That makes sense even though the reason is strange. Why would working somewhere imply the priest owns the place?

[–] crackajack@reddthat.com 1 points 10 months ago (1 children)

I meant that the priest still has private property. Of course, if the priest has his own family and passed away, all his possessions will go to the family. The Catholic church wouldn't want that.

[–] mightyfoolish@lemmy.world 1 points 10 months ago (1 children)

But the Catholic Church is it's own business entity. If the priest owned property, the church would have to buy it?

[–] crackajack@reddthat.com 3 points 10 months ago

Not sure to be honest. But the Catholic requirement for celibacy for priests definitely stems from owning poroperty:

"...But the early Christian church had no hard and fast rule against clergy marrying and having children. Peter, a Galilee fisherman, whom the Catholic Church considers the first Pope, was married. Some Popes were the sons of Popes.
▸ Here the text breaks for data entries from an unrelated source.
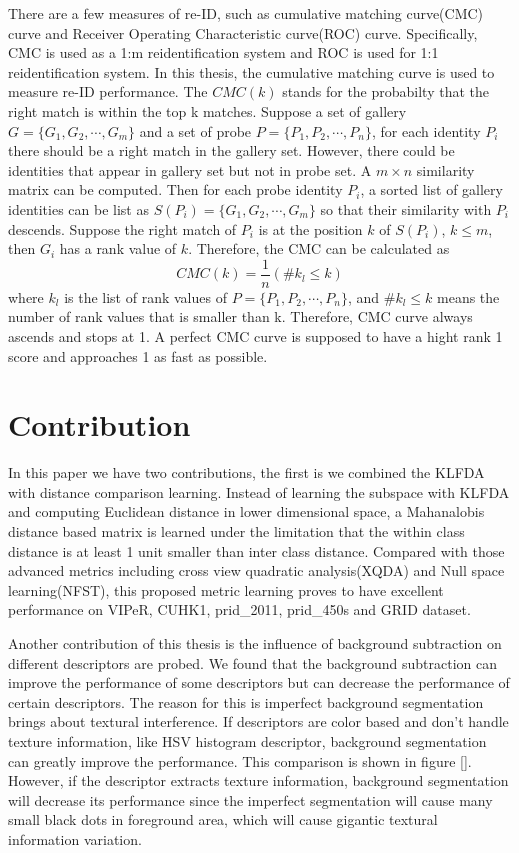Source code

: There are a few measures of re-ID, such as cumulative matching curve(CMC) curve and Receiver Operating Characteristic curve(ROC) curve. Specifically, CMC is used as a 1:m reidentification system and ROC is used for 1:1 reidentification system.  In this thesis, the cumulative matching curve is used to measure re-ID performance. The $CMC(k)$  stands for the probabilty that the right match is within the top k matches. Suppose a set of gallery $G = \{G_1,G_2,\cdots,G_m\}$ and a set of probe $P = \{P_1,P_2,\cdots,P_n\}$, for each identity $P_i$ there should be a right match in the gallery set. However, there could be identities that appear in gallery set but not in probe set. A $m\times n$ similarity matrix can be computed. Then for each probe identity $P_i$, a sorted list of gallery identities can be list as $S(P_i) = \{{G_{1},G_{2},\cdots,G_{m}}\}$ so that their similarity with $P_i$ descends. Suppose the right match of $P_i$ is at the position $k$ of $S(P_i)$, $k\le m$, then $G_i$ has a rank value of $k$. Therefore, the CMC can be calculated as 
\begin{equation}
CMC(k) = \frac{1}{n}(\#k_l\le k)
\end{equation}
where $k_l$ is the list of rank values of $P = \{P_1,P_2,\cdots,P_n\}$, and $\#k_l\le k$ means the number of rank values that is smaller than k.  Therefore, CMC curve always ascends and stops at 1.  A perfect CMC curve is supposed to have a hight rank 1 score and approaches 1 as fast as possible.




\section{Contribution}

In this paper we have two contributions, the first is we combined the KLFDA with distance comparison learning. Instead of learning the subspace with KLFDA and computing Euclidean distance in lower dimensional space, a Mahanalobis distance based matrix is learned under the limitation that the within class distance is at least 1 unit smaller than inter class distance. Compared with those advanced metrics including cross view quadratic analysis(XQDA) \cite{LOMO} and Null space learning(NFST), this proposed metric learning proves to have excellent performance on VIPeR, CUHK1, prid\_2011, prid\_450s and GRID dataset.

Another contribution of this thesis is the influence of background subtraction on different descriptors are probed. We found that the background subtraction can improve the performance of some descriptors but can decrease the performance of  certain descriptors. The reason for this is imperfect background segmentation brings about textural interference. If descriptors are color based and don't handle texture information, like HSV histogram descriptor, background segmentation can greatly improve the performance. This comparison is shown in figure []. However, if the descriptor extracts texture information, background segmentation will decrease its performance since the imperfect segmentation will cause many small black dots in foreground area, which will cause gigantic textural information variation. 



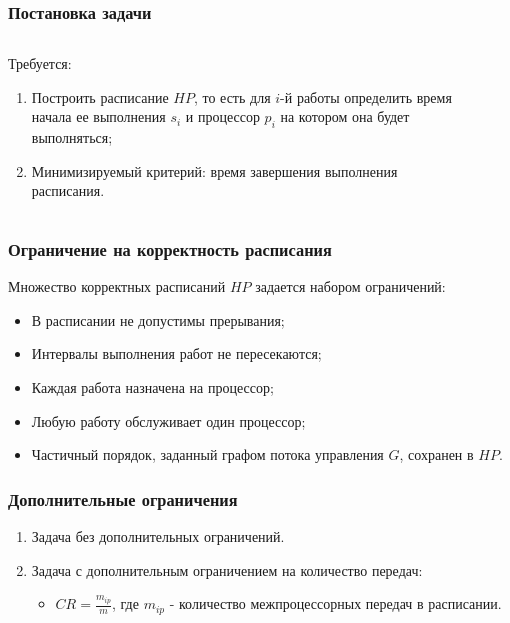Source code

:\begin{frame}
    \frametitle{Постановка задачи}
    \begin{columns}
        \begin{column}{0.7\textwidth}
            Требуется:
            \begin{enumerate}
                \item Построить расписание $HP$, то есть для $i$-й работы определить время начала ее выполнения $s_i$ и процессор $p_i$ на котором она будет выполняться;
                \item Минимизируемый критерий: время завершения выполнения расписания.
            \end{enumerate}
        \end{column}
        \begin{column}{0.3\textwidth}
            \begin{figure}
                \tiny
                \captionsetup{labelformat=empty}
            \end{figure}
        \end{column}
    \end{columns}
\end{frame}

\begin{frame}
    \frametitle{Ограничение на корректность расписания}
    Множество корректных расписаний $HP$ задается набором ограничений:
    \begin{itemize}
        \item В расписании не допустимы прерывания;
        \item Интервалы выполнения работ не пересекаются;
        \item Каждая работа назначена на процессор;
        \item Любую работу обслуживает один процессор;
        \item Частичный порядок, заданный графом потока управления $G$, сохранен в $HP$.
    \end{itemize}
\end{frame}

\begin{frame}
    \frametitle{Дополнительные ограничения}
    \begin{enumerate}
        \item Задача без дополнительных ограничений.
        \item Задача с дополнительным ограничением на количество передач:
              \begin{itemize}
                  \item $CR = \frac{m_{ip}}{m}$, где $m_{ip}$ - количество межпроцессорных передач в расписании.
              \end{itemize}
    \end{enumerate}
\end{frame}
The first written mandate requiring priests to be chaste came in AD 304. Canon 33 of the Council of Elvira stated that all"bishops, presbyters, and deacons and all other clerics" were to"abstain completely from their wives and not to have children." A short time later, in 325, the Council of Nicea, convened by Constantine, rejected a ban on priests marrying requested by Spanish clerics.
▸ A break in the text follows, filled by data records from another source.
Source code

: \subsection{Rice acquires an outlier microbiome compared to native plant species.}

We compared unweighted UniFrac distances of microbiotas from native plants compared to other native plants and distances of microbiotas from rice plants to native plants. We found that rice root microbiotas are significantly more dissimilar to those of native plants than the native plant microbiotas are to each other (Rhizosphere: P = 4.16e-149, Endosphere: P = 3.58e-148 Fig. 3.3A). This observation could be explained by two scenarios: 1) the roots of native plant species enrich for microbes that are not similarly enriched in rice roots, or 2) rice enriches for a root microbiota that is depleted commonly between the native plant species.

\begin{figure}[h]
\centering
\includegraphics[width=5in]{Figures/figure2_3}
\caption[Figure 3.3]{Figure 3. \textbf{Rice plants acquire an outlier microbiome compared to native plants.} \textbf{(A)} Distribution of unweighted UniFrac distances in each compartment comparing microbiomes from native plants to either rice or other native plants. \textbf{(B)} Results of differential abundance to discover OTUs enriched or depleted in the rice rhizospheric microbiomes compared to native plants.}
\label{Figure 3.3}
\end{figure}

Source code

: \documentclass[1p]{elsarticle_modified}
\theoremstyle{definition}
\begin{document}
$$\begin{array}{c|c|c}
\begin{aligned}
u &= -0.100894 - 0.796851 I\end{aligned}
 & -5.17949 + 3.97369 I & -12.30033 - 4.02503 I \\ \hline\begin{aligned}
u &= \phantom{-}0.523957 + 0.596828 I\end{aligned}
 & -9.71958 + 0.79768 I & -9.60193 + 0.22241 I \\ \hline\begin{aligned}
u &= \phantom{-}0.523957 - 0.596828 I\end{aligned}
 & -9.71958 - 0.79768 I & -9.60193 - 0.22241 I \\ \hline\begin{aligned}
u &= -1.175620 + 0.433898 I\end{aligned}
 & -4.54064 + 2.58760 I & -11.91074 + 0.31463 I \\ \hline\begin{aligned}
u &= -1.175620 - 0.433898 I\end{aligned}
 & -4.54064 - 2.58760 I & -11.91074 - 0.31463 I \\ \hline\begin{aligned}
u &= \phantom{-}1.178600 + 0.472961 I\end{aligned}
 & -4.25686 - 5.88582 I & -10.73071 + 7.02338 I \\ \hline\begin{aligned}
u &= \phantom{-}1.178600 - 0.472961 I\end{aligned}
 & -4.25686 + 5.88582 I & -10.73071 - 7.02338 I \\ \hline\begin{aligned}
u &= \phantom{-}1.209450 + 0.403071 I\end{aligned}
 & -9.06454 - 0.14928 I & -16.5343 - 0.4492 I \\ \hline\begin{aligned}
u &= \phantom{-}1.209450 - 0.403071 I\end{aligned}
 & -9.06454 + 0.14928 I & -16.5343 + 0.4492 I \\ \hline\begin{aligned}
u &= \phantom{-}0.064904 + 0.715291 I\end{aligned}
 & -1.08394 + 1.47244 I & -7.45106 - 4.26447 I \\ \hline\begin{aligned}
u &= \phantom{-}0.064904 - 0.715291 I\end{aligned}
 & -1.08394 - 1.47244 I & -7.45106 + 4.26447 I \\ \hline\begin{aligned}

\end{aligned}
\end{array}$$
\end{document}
The practice of priestly celibacy began to spread in the Western Church in the early Middle Ages. In the early 11th century Pope Benedict VIII responded to the decline in priestly morality by issuing a rule prohibiting the children of priests from inheriting property. A few decades later Pope Gregory VII issued a decree against clerical marriages."

https://historynewsnetwork.org/article/696

To be fair, there is theological argument to ban marriage of Catholic priests if you read the entirety of the link, but who are we kidding that it's about morality.